Botanisch
Bamboe behoort tot de familie van de grasachtigen en omvat een groep van meer dan 100 bamboegeslachten die samen zo'n 1.100 soorten tellen. Van nature komen ze voor in alle werelddelen, met uitzondering van Europa. In hun oorspronkelijk biotoop bereiken ze binnen 1 groeiseizoen hun volle lengte, die voor tropische soorten wel tot 35 m kan zijn. Bamboe kan je dus letterlijk zien groeien (tot 10-tallen cm per dag voor de hoger wordende soorten). Daarna heeft de bamboestengel zijn maximale lengte bereikt en verandert hij niet meer.
Bamboes kennen, in tegenstelling tot bomen, geen secundaire diktegroei. De stengels hebben reeds hun uiteindelijke dikte wanneer ze boven de grond verschijnen. Bij het doorstoten door de bodem past de plant daarom een wonderlijke truc toe: door waterdruppels af te scheiden die langs de stengels naar beneden vloeien, wordt de aarde 'gesmeerd'. Daardoor neemt de wrijving af en worden verwondingen vermeden.
De stengels van bamboe zijn in de regel hol en worden op regelmatige afstanden onderbroken door knopen (nodiën) die de stevigheid van de stengel bevorderen. De bamboebladeren variëren naargelang de soort van fijne, lange blaadjes (7 cm) tot gigantische bladeren van 50 cm lang en 8 cm breed. Bamboe is groenblijvend, maar wisselt voortdurend een deel van zijn bladeren. Regelmatig worden er nieuwe bladeren gevormd en bladeren ouder dan 3 jaar worden afgeworpen.
Groei door rizomen of wortelstokken
De groei van bamboe gebeurt vooral onder de grond door middel van wortelstokken, die zorgen voor de uitbreiding van de plant, de opslag en het transport van voedsel en water en voor de verankering in de bodem. Uit de knopen van het rizoom groeien de eerder onopvallende wortels en uit de knoppen van het rizoom groeien ofwel nieuwe rizomen ofwel ontwikkelen zich nieuwe bovengrondse stengels. De wijze waarop het rizoom groeit, is typerend voor elke bamboesoort en is verantwoordelijk voor het al dan niet woekeren van de betreffende soort. Op basis hiervan worden de bamboes ingedeeld in 2 groepen: de polvormende, niet woekerende soorten, en de uitlopers vormende of woekerende soorten.

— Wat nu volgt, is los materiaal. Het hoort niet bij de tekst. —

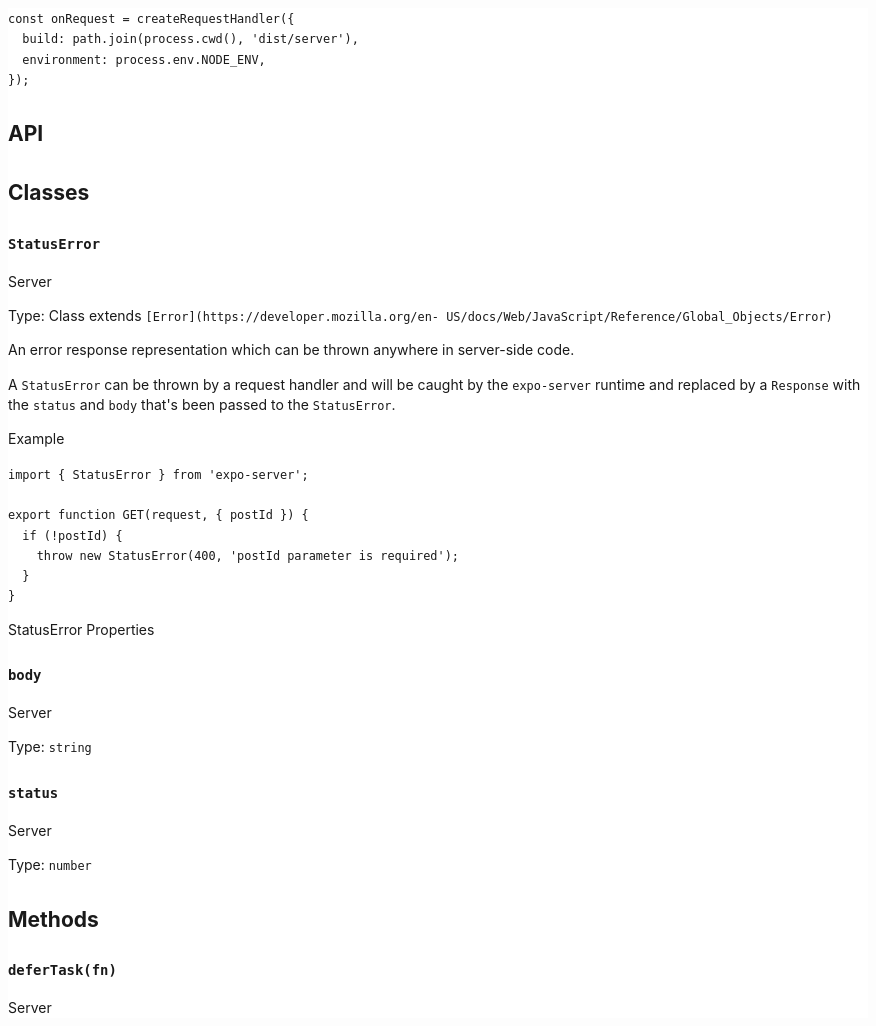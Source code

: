     const onRequest = createRequestHandler({
      build: path.join(process.cwd(), 'dist/server'),
      environment: process.env.NODE_ENV,
    });
    

## API

## Classes

### `StatusError`

Server

Type: Class extends `[Error](https://developer.mozilla.org/en-
US/docs/Web/JavaScript/Reference/Global_Objects/Error)`

An error response representation which can be thrown anywhere in server-side
code.

A `StatusError` can be thrown by a request handler and will be caught by the
`expo-server` runtime and replaced by a `Response` with the `status` and
`body` that's been passed to the `StatusError`.

Example

    
    
    import { StatusError } from 'expo-server';
    
    export function GET(request, { postId }) {
      if (!postId) {
        throw new StatusError(400, 'postId parameter is required');
      }
    }
    

StatusError Properties

### `body`

Server

Type: `string`

### `status`

Server

Type: `number`

## Methods

### `deferTask(fn)`

Server
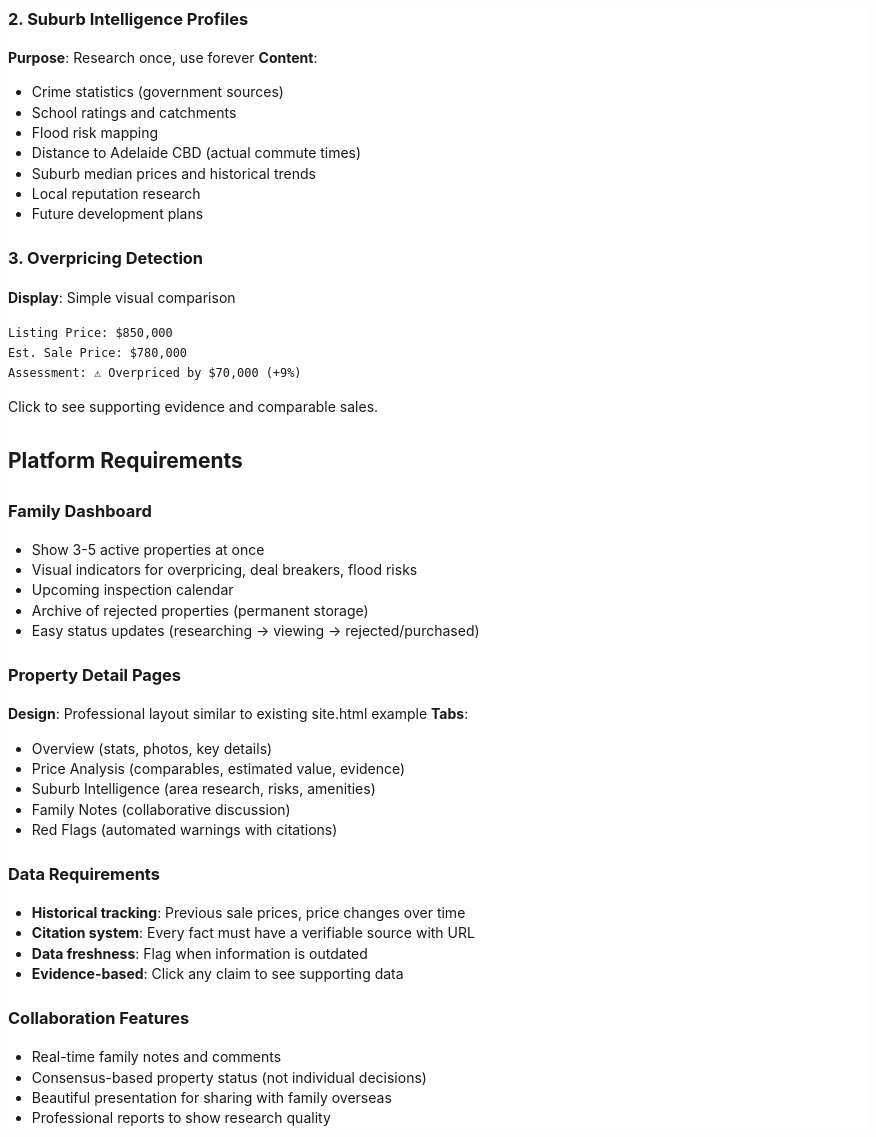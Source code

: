 ### 2. Suburb Intelligence Profiles
**Purpose**: Research once, use forever
**Content**:
- Crime statistics (government sources)
- School ratings and catchments
- Flood risk mapping
- Distance to Adelaide CBD (actual commute times)
- Suburb median prices and historical trends
- Local reputation research
- Future development plans

### 3. Overpricing Detection
**Display**: Simple visual comparison
```
Listing Price: $850,000
Est. Sale Price: $780,000
Assessment: ⚠️ Overpriced by $70,000 (+9%)
```
Click to see supporting evidence and comparable sales.

## Platform Requirements

### Family Dashboard
- Show 3-5 active properties at once
- Visual indicators for overpricing, deal breakers, flood risks
- Upcoming inspection calendar
- Archive of rejected properties (permanent storage)
- Easy status updates (researching → viewing → rejected/purchased)

### Property Detail Pages
**Design**: Professional layout similar to existing site.html example
**Tabs**:
- Overview (stats, photos, key details)
- Price Analysis (comparables, estimated value, evidence)
- Suburb Intelligence (area research, risks, amenities)  
- Family Notes (collaborative discussion)
- Red Flags (automated warnings with citations)

### Data Requirements
- **Historical tracking**: Previous sale prices, price changes over time
- **Citation system**: Every fact must have a verifiable source with URL
- **Data freshness**: Flag when information is outdated
- **Evidence-based**: Click any claim to see supporting data

### Collaboration Features
- Real-time family notes and comments
- Consensus-based property status (not individual decisions)
- Beautiful presentation for sharing with family overseas
- Professional reports to show research quality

Niet woekerende bamboestoorten
Fargesia
Goede tuinsoorten zijn onder andere Fargesia murieliae 'deep forest', een variëteit met rode scheuttoppen die tot 4 m hoog wordt en ook op slechtere gronden groeit. Fargesia m. 'Simba'
Woekerende bamboesoorten
Deze bamboes hebben woekerende, dunne rizomen, waaraan zich op onregelmatige afstand de scheuten ontwikkelen. Ondergronds ontstaat een los rizoomnetwerk op een diepte van 10 tot 30 cm. Deze groep sturen ondergrondse scheuten uit, die op meters afstand van de moederplant plots opduiken en op die manier grote oppervlakten (ook de tuin van de buur) kunnen overgroeien. Om dit te voorkomen graaft men bij de aanplant het best een rizoombegrenzer in, tot een diepte van 50 cm, rondom de bamboe (te koop bij iedere bamboeleverancier).
De meest populaire woekerende bamboes zijn de meestal vrij hoge, perfect wintergroen blijvende Phyllostachyssoorten, waarvan vele soorten bontgekleurde stengels hebben van knalgeel tot zwart. Ook de Sasasoorten met hun zeer gevarieerde groei- en bladvormen en een aantal lager blijvende soorten zijn populaire tuinplanten.
Bamboetips:
-Bamboe geeft de voorkeur aan een rijkere, humeuze grond met een neutrale pH.
-Bamboe is geen moerasplant. In te natte grond sterven de rizomen af door zuurstofgebrek. De bamboe heeft wel een grote waterbehoefte en geeft daarom de voorkeur aan schaduwrijke plaatsen.
-Bamboe kan gesnoeid worden als een haag. Waar de stengel afgeknipt wordt, vindt geen verdere hoogtegroei meer plaats, maar wordt het bladerdek dichter. Jaarlijks de nieuw uitgegroeide stengels op hoogte knippen volstaat om de haag in vorm te houden.
-Bamboe wordt het best in het voorjaar geplant (maart, april), nog voor het uitlopen van de jonge scheuten. Ook eind augustus, als alle scheuten uitgegroeid zijn, kan bamboe geplant worden. De plant heeft dan nog voldoende tijd om in te wortelen en zo zijn vochtvoorziening te garanderen tijdens de winterperiode.